> **SUPPLIED INFORMATION**
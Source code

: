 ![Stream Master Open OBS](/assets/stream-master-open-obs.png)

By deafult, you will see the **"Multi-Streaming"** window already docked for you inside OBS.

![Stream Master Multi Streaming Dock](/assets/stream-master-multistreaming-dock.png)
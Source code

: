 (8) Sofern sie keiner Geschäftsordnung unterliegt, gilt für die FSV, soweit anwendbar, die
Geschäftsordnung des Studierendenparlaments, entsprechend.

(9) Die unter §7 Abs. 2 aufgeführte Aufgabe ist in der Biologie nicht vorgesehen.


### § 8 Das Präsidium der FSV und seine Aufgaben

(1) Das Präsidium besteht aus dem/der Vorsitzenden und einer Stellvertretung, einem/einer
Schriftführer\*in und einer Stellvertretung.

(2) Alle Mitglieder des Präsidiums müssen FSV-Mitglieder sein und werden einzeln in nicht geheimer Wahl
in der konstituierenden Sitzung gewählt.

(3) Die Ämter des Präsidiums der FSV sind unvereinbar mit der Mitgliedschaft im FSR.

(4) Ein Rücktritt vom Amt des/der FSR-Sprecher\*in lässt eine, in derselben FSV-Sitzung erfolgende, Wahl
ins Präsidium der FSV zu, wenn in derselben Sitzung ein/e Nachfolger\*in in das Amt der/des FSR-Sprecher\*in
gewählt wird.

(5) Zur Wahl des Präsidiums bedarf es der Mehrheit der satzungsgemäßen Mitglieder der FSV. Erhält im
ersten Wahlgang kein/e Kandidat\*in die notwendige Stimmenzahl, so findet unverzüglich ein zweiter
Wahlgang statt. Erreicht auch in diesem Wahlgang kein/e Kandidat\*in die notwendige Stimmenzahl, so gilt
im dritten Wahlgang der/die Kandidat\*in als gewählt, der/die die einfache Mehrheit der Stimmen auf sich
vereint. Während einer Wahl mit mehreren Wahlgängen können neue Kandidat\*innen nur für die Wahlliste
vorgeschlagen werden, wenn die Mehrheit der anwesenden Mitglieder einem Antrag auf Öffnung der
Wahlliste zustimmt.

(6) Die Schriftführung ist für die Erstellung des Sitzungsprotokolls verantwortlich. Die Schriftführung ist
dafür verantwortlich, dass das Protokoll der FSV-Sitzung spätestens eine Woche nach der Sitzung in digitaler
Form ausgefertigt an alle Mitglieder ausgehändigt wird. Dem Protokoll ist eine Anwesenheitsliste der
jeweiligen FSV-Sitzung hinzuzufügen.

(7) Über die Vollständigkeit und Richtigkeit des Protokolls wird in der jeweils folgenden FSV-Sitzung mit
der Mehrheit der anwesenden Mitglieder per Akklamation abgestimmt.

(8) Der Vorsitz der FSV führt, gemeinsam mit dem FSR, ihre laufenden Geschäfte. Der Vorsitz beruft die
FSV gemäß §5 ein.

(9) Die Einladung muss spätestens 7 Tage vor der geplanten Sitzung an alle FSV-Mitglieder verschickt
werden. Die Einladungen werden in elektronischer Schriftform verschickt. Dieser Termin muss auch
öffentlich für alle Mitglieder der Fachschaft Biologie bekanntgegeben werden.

> **TASK TO CARRY OUT**
For each line above that includes "verantwortlich", make a copy.

> **SOLUTION BELOW**
(6) Die Schriftführung ist für die Erstellung des Sitzungsprotokolls verantwortlich. Die Schriftführung ist
dafür verantwortlich, dass das Protokoll der FSV-Sitzung spätestens eine Woche nach der Sitzung in digitaler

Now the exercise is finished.